Vocabulary items are quite common and take many forms. From simple flash card type exercises to more complex matching games and standard multiple choice, over the years test makers have employed a variety of ways to test the student's understanding of the meaning of a single word. This item type may be useful to increase the total number of words a student understands, however, it is not an indicator of communication competency unless the item combines either identification of real world audio or oral production that connects the speaker to the real world.
Second only to vocabulary items in number are grammar items. These items are typically found in written form, on paper or on the computer screen, and typically present the student with a multiple choice selection to fill-in-the-blank or complete/replace language items in a sentence with the response that is grammatically correct.

==Barriers==
===Occupational barriers for adults===
The decision to hire someone for a company position may be, to some degree, dependent on the individual's ability to speak a language effectively. In the majority of cases, similar standardized tests are used as a screening mechanism with adults who are ESL learners. One such test, Speaking Proficient English Assessment Kit (SPEAK) has been used to place ESL learners in appropriate classes and support curriculum improvements. SPEAK, through research and examination of the test, does not realistically measure oral communication competency, leading to invalid results of language fluency and capability to use English in an occupational situation.

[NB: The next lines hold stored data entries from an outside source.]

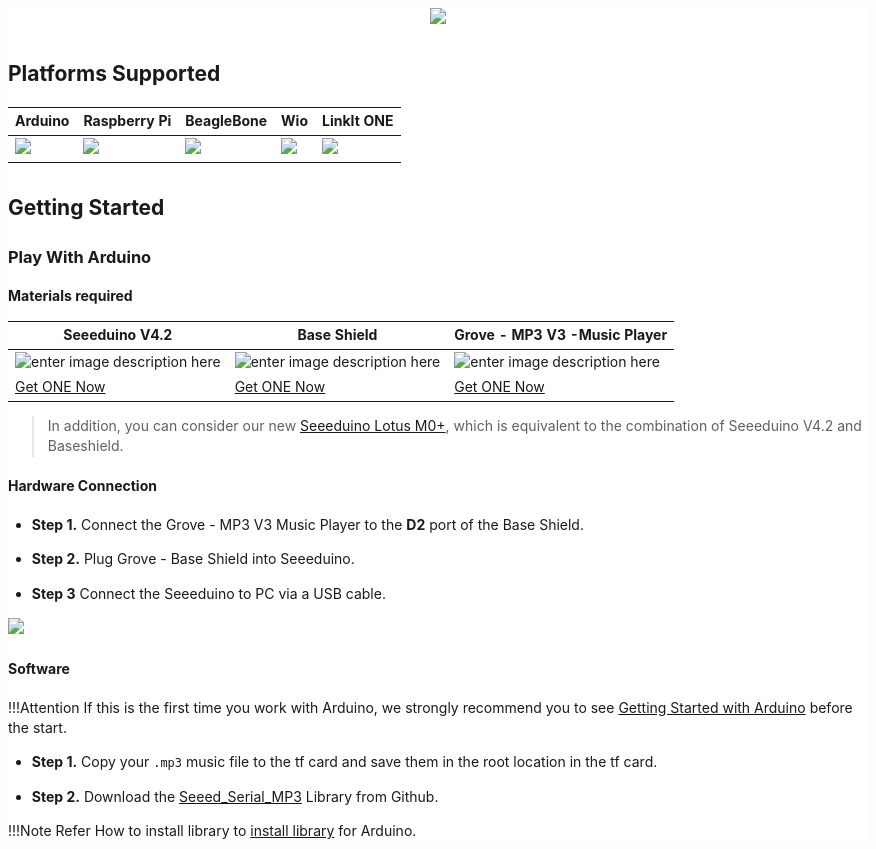 <div align="center">
<figure>
  <p style=":center"><a href="https://raw.githubusercontent.com/SeeedDocument/Grove-MP3-V3/master/img/hardware.jpg" target="_blank"><img src="https://raw.githubusercontent.com/SeeedDocument/Grove-MP3-V3/master/img/hardware.jpg" /></a></p>
</figure>
</div>


## Platforms Supported

| Arduino                                                                                             | Raspberry Pi                                                                                             | BeagleBone                                                                                      | Wio                                                                                               | LinkIt ONE                                                                                         |
|-----------------------------------------------------------------------------------------------------|----------------------------------------------------------------------------------------------------------|-------------------------------------------------------------------------------------------------|---------------------------------------------------------------------------------------------------|----------------------------------------------------------------------------------------------------|
| ![](https://raw.githubusercontent.com/SeeedDocument/wiki_english/master/docs/images/arduino_logo.jpg) | ![](https://raw.githubusercontent.com/SeeedDocument/wiki_english/master/docs/images/raspberry_pi_logo_n.jpg) | ![](https://raw.githubusercontent.com/SeeedDocument/wiki_english/master/docs/images/bbg_logo_n.jpg) | ![](https://raw.githubusercontent.com/SeeedDocument/wiki_english/master/docs/images/wio_logo_n.jpg) | ![](https://raw.githubusercontent.com/SeeedDocument/wiki_english/master/docs/images/linkit_logo_n.jpg) |


## Getting Started

### Play With Arduino


**Materials required**


| Seeeduino V4.2 | Base Shield | Grove - MP3 V3 -Music Player|
|--------------|-------------|-----------------|
|![enter image description here](https://github.com/SeeedDocument/wiki_english/raw/master/docs/images/seeeduino_v4.2.jpg)|![enter image description here](https://github.com/SeeedDocument/wiki_english/raw/master/docs/images/base_shield.jpg)|![enter image description here](https://github.com/SeeedDocument/Grove-MP3-V3/raw/master/img/Grove-MP3-V3-thumbnail.jpg)
|[Get ONE Now](http://www.seeedstudio.com/Seeeduino-V4.2-p-2517.html)|[Get ONE Now](https://www.seeedstudio.com/Base-Shield-V2-p-1378.html)|[Get ONE Now](https://www.seeedstudio.com/Grove-MP3-V3-p-4297.html)|

>In addition, you can consider our new [Seeeduino Lotus M0+](https://www.seeedstudio.com/Seeeduino-Lotus-Cortex-M0-p-2896.html), which is equivalent to the combination of Seeeduino V4.2 and Baseshield.

#### Hardware Connection

- **Step 1.** Connect the Grove - MP3 V3 Music Player to the **D2** port of the Base Shield.

- **Step 2.** Plug Grove - Base Shield into Seeeduino.

- **Step 3** Connect the Seeeduino to PC via a USB cable.

![](https://github.com/SeeedDocument/Grove-MP3-V3/raw/master/img/connect.png)

#### Software

!!!Attention
        If this is the first time you work with Arduino, we strongly recommend you to see [Getting Started with Arduino](http://wiki.seeedstudio.com/Getting_Started_with_Arduino/) before the start.

- **Step 1.** Copy your `.mp3` music file to the tf card and save them in the root location in the tf card.

- **Step 2.** Download the [Seeed_Serial_MP3](https://github.com/Seeed-Studio/Seeed_Serial_MP3_Player) Library from Github.

!!!Note
        Refer How to install library to [install library](http://wiki.seeedstudio.com/How_to_install_Arduino_Library/) for Arduino.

The European Union (EU) recognizes the importance of a multilingual and diverse work force; proficiency testing programs, such as the Common European Framework of Reference used in the United Kingdom, gauge potential employees not only on fluency of a second language, but competency. Many potential employees may arrive for an interview and, although have scored high on English proficiency tests, are unable to communicate at a level that gains them a job in an English-speaking nation.

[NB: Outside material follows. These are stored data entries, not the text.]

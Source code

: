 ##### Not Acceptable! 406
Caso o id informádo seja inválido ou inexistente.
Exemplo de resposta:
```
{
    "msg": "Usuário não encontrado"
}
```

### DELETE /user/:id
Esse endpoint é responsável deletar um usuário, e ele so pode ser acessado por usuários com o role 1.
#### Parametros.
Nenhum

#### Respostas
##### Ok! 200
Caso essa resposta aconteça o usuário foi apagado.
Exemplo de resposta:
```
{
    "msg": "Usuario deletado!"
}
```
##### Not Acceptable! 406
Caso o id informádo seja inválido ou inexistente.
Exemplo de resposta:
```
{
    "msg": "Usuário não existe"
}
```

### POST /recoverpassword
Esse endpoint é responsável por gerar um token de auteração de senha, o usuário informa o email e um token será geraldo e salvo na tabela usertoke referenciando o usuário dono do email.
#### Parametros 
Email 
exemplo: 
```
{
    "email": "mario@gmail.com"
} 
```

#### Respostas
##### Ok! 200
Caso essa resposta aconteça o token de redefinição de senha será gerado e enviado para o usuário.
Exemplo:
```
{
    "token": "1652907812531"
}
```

===Cultural barriers of language===
Approximately 18% of the US population speak a language other than English, with 11% representing foreign-born individuals. Culture plays a role in how a person learns a language and communicates what they have learned and is substantially social in context. Moreover, lexical and grammatical pieces of language are strongly cultural, leading to a level of language complexity.

Three paradigms can be considered when examining non-native speakers in a US culture: 1) communication apprehension, 2) self-perceived communication competency, and 3) social inclination to communicate. Insufficiencies in oral communication courses for English as a second language learners and appropriate curriculum contribute to the lack of oral communication competencies. These apprehensions contribute to the failure of some foreign students. In a qualitative study among Chinese graduate students, 94% of students reported their academic experience was negative and not enjoyable due to tremendous language barriers. Additionally, study abroad programs were thought to be a cure all for language and cultural barriers. However, students often arrive in their host countries linguistically underprepared.

==Language power theory==
Language Power, further referred to as Language Power Theory (LPT) is the study of actual communication ability. Communication ability is the competence to speaking to be understood and listening to understand. LPT draws from and supports ideas from language knowledge, understanding there is a pragmatic and social structure that needs to be in place for successful language learning ...since conversation is the most fundamental means of conducting human affairs.

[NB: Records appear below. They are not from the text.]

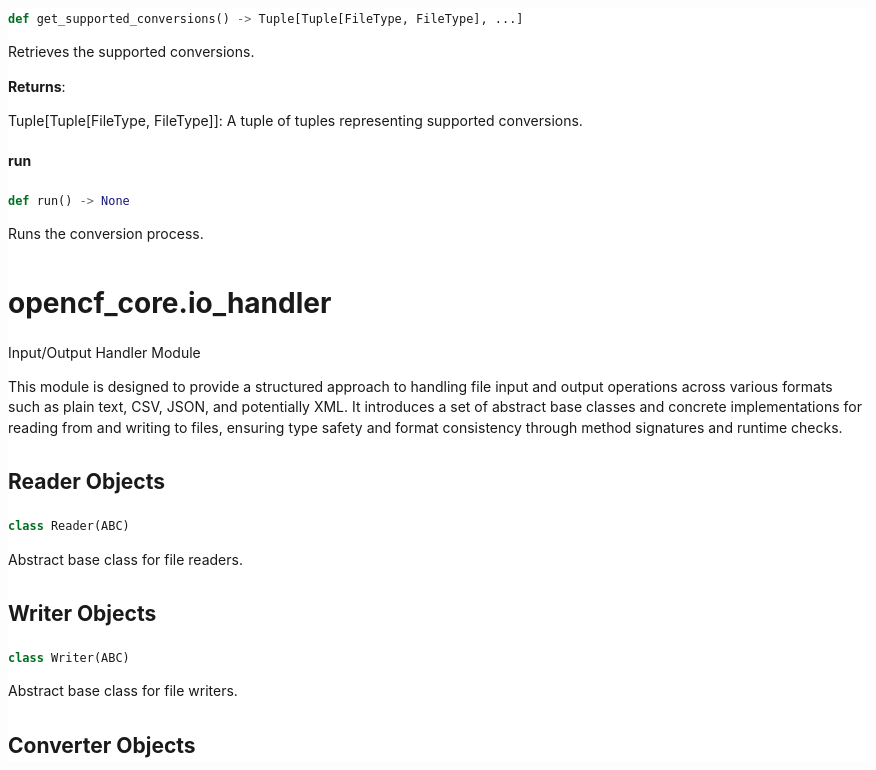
 ```python
def get_supported_conversions() -> Tuple[Tuple[FileType, FileType], ...]
```

Retrieves the supported conversions.

**Returns**:

Tuple[Tuple[FileType, FileType]]: A tuple of tuples representing supported conversions.

<a id="opencf_core.converter_app.BaseConverterApp.run"></a>

#### run

```python
def run() -> None
```

Runs the conversion process.

<a id="opencf_core.io_handler"></a>

# opencf_core.io_handler

Input/Output Handler Module

This module is designed to provide a structured approach to handling file input and output operations across various
formats such as plain text, CSV, JSON, and potentially XML. It introduces a set of abstract base classes and concrete
implementations for reading from and writing to files, ensuring type safety and format consistency through method
signatures and runtime checks.

<a id="opencf_core.io_handler.Reader"></a>

## Reader Objects

```python
class Reader(ABC)
```

Abstract base class for file readers.

<a id="opencf_core.io_handler.Writer"></a>

## Writer Objects

```python
class Writer(ABC)
```

Abstract base class for file writers.

<a id="opencf_core.io_handler.Converter"></a>

## Converter Objects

===Academic knowledge vs. language power===
Academic Knowledge is what students obtain in traditional language programs in traditional educational institutions. For largely historical, political and commercial reasons these traditional programs center on the course's book. This can be considered book learning because the lack of available, cost-effective technology leaves no other option but to begin learning a language by reading it.

Conversely, Language Power traditionally develops with no book at all, nor any presumption of an ability to read. This is how we all learn our native language. Infants learn to speak their native language because they learn it ‘through their ears’ as a cognitive process, not through a book. To compare the efficacy of these two methods is revealing, in most cases, individuals come fully to master their native language resulting in high degrees of LP while only a fortunate small percentage of learners are able to obtain high levels of language power when learning a second language via traditional methods.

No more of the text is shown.